I just don't get it.
I can't fathom how God decided that one plus one equals two,
Or that you plus me equals one,
Equals us.
I just don't get it.
I could try to sound astrological and claim that your lion tames my sting,
that my water douses your fire.
I could try to pretend to understand numerology.
Try to explain how my one and your six combine with some philosophical three
To equal ten,
To equal one,
To equal us.
But truth is, 
I just don't get it.
This has nothing to do with figuring out how opposites attract,
the complete randomness of how we met,
none of that.
For the first time, I find myself asking why.
What purpose do you serve in my life,
and I in yours? 
Am I once again in the role of the teacher,
the savior?
Why is this even happening?
It's really not like we are even possible.

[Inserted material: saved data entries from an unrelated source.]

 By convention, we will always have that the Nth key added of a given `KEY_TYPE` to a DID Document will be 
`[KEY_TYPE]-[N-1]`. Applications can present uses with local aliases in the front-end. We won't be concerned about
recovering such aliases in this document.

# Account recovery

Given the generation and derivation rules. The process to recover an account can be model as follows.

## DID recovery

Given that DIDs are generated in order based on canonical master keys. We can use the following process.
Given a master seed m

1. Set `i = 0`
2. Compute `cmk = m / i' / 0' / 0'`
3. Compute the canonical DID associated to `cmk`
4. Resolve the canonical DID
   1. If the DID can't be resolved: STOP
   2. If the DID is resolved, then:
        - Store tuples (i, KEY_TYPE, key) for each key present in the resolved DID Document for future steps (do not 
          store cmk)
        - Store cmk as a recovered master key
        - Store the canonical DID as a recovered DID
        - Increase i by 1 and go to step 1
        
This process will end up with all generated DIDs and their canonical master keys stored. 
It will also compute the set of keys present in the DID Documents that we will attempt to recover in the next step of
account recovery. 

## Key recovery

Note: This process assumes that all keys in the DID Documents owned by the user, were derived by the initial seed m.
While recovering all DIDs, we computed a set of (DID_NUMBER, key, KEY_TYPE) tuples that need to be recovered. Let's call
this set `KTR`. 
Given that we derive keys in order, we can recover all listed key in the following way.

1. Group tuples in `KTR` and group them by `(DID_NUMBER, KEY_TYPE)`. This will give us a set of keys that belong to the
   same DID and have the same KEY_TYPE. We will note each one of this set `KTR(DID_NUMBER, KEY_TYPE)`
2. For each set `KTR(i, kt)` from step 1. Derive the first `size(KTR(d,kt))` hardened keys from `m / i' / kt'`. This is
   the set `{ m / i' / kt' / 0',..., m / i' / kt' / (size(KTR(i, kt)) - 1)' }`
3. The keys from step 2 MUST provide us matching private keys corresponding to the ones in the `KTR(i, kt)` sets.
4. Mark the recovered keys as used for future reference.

God, I just don't understand
How I see all the blocks on this road leading to a possible us
And I've decided to build a bridge over them,
Dig a tunnel under them,
Or walk directly through the hell fire of them
To get to you.
You speak to me like you've known my for centuries,
And my spirit responds as such.
I feel like I'm living a real life version of PYRAMIDS
Only my ending is happier and there's no pimps...

Maybe I should stop trying to understand,
And just love regardless.
Deal with the heartbreak when or if it comes.
But my complexity cannot be solved with such simplicity.
I feel like a function with no possible solution.
Plug in the numbers,
Do the math,
Find an unsatisfactory answer that leads you wanting more.